Был он высок, с провалившейся неестественно грудью, лопатки его долговязого тела выпирали под свитером, как пробивавшиеся крылья. Долговязый был черноволос, в сильно увеличивающих глаза очках, будто прилипших к его горбатому носу.

— Ну что, папаша, замолчали, — обратился он к Николаю, — не время, не время… Двадцатый век, говорить надо, обмениваться информацией.

Он взял со стола пустую бутылку вина, поднес ее близко к плохо видевшим глазам и прочитал вслух:

— «Портвейн»… Плохо живем, отцы… Плохо. Вот что, Ваня, — распорядился он, — давай-ка сюда нашу, ну, ну, живо!

Ваня, белобрысый конопатый парень в солдатском полушубке, поспешно исполнил просьбу-приказ своего друга и, пошурудив в своей спортивной сумке с белыми большими буквами на боку, достал из нее бутылку водки.

Ошеломленные Николай и Пилюгин молча наблюдали за происходившим. Пилюгин, тот даже отсел ближе к окну и с какой-то опаской и испугом в глазах смотрел то на долговязого, то на Ваню.

— Ну что, сало мы не едим, так что уж извините. — И он отодвинул нарезанные аккуратненькие ломтики подальше. — А вот хлебушек, — он понюхал краюху хлеба, — ах, какая прелесть! Хлебушек сгодится, пусть остается… Ну так что приуныли, отцы?
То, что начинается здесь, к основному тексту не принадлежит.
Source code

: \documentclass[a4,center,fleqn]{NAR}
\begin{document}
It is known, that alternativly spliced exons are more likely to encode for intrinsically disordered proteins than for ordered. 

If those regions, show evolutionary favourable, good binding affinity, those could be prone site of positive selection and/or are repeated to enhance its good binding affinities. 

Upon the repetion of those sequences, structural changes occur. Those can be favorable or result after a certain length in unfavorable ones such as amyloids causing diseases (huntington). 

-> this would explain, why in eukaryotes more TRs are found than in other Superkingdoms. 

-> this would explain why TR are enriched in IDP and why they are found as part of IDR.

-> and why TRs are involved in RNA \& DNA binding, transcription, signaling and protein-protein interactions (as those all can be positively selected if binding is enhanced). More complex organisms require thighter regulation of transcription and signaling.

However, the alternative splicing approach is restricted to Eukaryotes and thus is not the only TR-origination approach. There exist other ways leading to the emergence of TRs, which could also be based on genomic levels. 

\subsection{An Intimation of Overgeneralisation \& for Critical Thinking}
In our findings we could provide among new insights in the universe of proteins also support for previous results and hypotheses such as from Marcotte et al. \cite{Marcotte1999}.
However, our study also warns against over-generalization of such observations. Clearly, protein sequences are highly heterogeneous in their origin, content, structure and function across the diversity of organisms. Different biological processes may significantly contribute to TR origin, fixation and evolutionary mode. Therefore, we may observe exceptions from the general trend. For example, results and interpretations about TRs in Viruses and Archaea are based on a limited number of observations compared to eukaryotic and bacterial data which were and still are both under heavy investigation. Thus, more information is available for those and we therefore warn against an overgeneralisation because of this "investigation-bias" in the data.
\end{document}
Жизнь прекрасна и удивительна.

Он поставил рядом стаканы и стал наливать в них водку сразу во все, пронося бутылку то над одним, то над другим, проливая на стол.
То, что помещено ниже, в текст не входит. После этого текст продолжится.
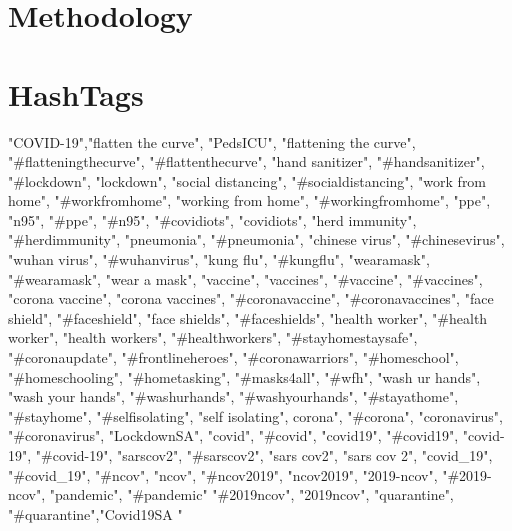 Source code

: \documentclass[a4paper,10pt]{article}
\begin{document}
\section{Methodology}


\section{HashTags}

"COVID-19","flatten the curve", "PedsICU", "flattening the curve", "\#flatteningthecurve", "\#flattenthecurve", "hand sanitizer", "\#handsanitizer", "\#lockdown", "lockdown", "social distancing", "\#socialdistancing", "work from home", "\#workfromhome", "working from home", "\#workingfromhome", "ppe", "n95", "\#ppe", "\#n95", "\#covidiots", "covidiots", "herd immunity", "\#herdimmunity", "pneumonia", "\#pneumonia", "chinese virus", "\#chinesevirus", "wuhan virus", "\#wuhanvirus", "kung flu", "\#kungflu", "wearamask", "\#wearamask", "wear a mask", "vaccine", "vaccines", "\#vaccine", "\#vaccines", "corona vaccine", "corona vaccines", "\#coronavaccine", "\#coronavaccines", "face shield", "\#faceshield", "face shields", "\#faceshields", "health worker", "\#health worker", "health workers", "\#healthworkers", "\#stayhomestaysafe", "\#coronaupdate", "\#frontlineheroes", "\#coronawarriors", "\#homeschool", "\#homeschooling", "\#hometasking", "\#masks4all", "\#wfh", "wash ur hands", "wash your hands", "\#washurhands", "\#washyourhands", "\#stayathome", "\#stayhome", "\#selfisolating", "self isolating",
corona", "\#corona", "coronavirus", "\#coronavirus", "LockdownSA", "covid", "\#covid", "covid19", "\#covid19", "covid-19", "\#covid-19", "sarscov2", "\#sarscov2", "sars cov2", "sars cov 2", "covid\_19", "\#covid\_19", "\#ncov", "ncov", "\#ncov2019", "ncov2019", "2019-ncov", "\#2019-ncov", "pandemic", "\#pandemic" "\#2019ncov", "2019ncov", "quarantine", "\#quarantine","Covid19SA "  \cite{debnath2020machine}



\medskip



\end{document}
— Учись, старик, — подмигнул он Ване.

Николай внимательно следил за долговязым, а потом сдавленным голосом сказал тяжело, но решительно:

— Пить не будем, на чужие не пьем, так что вы того — не наливайте.

— Брось ты, отец, — перебил его долговязый, — выпьем по маленькой, ничего не случится, правда. — И он улыбнулся, обнажая неестественно длинные («Как у лошади», — прикинул Пилюгин) зубы.
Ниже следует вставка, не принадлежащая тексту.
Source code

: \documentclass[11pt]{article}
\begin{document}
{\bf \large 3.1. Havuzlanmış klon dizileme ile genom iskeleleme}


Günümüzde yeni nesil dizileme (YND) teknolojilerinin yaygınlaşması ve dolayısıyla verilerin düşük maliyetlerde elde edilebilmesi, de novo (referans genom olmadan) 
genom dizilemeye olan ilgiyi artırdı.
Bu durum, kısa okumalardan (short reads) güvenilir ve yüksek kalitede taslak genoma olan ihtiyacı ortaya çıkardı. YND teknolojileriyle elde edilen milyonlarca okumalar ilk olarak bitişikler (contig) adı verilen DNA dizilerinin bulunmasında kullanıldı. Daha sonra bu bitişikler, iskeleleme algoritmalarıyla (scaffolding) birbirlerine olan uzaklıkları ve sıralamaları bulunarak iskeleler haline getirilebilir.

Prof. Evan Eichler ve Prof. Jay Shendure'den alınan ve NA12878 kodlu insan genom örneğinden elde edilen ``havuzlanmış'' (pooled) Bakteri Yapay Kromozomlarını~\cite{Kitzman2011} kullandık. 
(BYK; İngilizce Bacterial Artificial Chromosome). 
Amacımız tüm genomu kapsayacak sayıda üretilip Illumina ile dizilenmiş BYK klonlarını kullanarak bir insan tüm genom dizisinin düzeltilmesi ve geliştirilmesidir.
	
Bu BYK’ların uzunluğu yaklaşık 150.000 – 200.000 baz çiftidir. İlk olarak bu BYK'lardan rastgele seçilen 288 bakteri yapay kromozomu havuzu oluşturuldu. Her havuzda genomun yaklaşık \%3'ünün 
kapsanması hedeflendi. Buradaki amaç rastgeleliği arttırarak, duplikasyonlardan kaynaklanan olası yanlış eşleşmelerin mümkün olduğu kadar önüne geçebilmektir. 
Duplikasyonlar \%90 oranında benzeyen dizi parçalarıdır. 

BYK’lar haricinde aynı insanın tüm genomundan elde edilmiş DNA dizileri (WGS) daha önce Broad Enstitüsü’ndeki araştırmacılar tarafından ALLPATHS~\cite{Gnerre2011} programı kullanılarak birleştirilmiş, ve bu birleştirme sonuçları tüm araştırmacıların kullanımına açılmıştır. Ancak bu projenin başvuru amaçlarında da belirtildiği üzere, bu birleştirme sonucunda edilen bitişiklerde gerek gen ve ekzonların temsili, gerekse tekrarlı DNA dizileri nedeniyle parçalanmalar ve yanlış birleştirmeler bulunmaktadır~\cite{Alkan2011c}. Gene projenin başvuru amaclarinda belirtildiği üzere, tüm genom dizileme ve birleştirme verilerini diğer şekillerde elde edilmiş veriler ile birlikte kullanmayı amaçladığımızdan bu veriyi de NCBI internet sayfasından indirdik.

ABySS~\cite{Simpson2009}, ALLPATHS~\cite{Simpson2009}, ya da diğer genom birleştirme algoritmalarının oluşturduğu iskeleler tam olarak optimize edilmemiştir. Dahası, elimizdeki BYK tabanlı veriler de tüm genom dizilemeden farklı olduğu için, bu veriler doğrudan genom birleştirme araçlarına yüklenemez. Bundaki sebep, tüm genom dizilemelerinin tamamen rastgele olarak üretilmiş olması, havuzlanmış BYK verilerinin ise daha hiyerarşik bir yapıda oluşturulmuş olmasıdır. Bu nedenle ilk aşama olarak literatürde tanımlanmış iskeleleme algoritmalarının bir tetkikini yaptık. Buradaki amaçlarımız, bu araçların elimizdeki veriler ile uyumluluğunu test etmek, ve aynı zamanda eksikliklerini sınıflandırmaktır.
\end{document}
Наталья криво улыбнулась ему, но ничего не ответила.

— Ну так что, мы будем пить или станем кривляться?

— Что ж нам пить, когда мы друг дружку знать не знаем, — раздраженно начал было Николай. — Так навроде как нельзя.

— Тогда позвольте, папаша, тогда позвольте, — затараторил долговязый. Он встал и, раскланиваясь, представился: — Михаил Персиц. — младший научный сотрудник, а это — он указал пальцем на скромно присевшего на край полки Ваню, — аспирант. Ну, теперь можно пить? — как-то раздраженно спросил он Николая. — Или еще нужны какие-нибудь церемонии?

Пилюгин стал подталкивать Николая в спину.

«Наверняка хотят чемодан стащить, — смекнул как-то сразу Николай, — с какой бы такой стати ему так-то вот напирать. Ну, отвязаться от них не отвяжешься, придется соглашаться, но теперь глаз да глаз. Иначе ребята наши пропали без провианту». А вслух сказал ему:

— Ну что ж, по одной пропустить оно, может, и можно, коль так повернулось дело.

— Вот так-то лучше, — сказал Михаил Персиц и, как-то неестественно быстро схватив стакан со стола, запрокинул голову и просто-таки влил в себя содержимое.

Николай держал в руке стакан, глядел, как пил Персиц, и только когда тот, громко крякнув, поставил стакан на стол, посмотрел на верхнюю полку, где больше, чем нужно для такого раза, торчал его чемодан; медленно выпил, отломил маленький кусочек хлебной корки, занюхал, робко покашливая.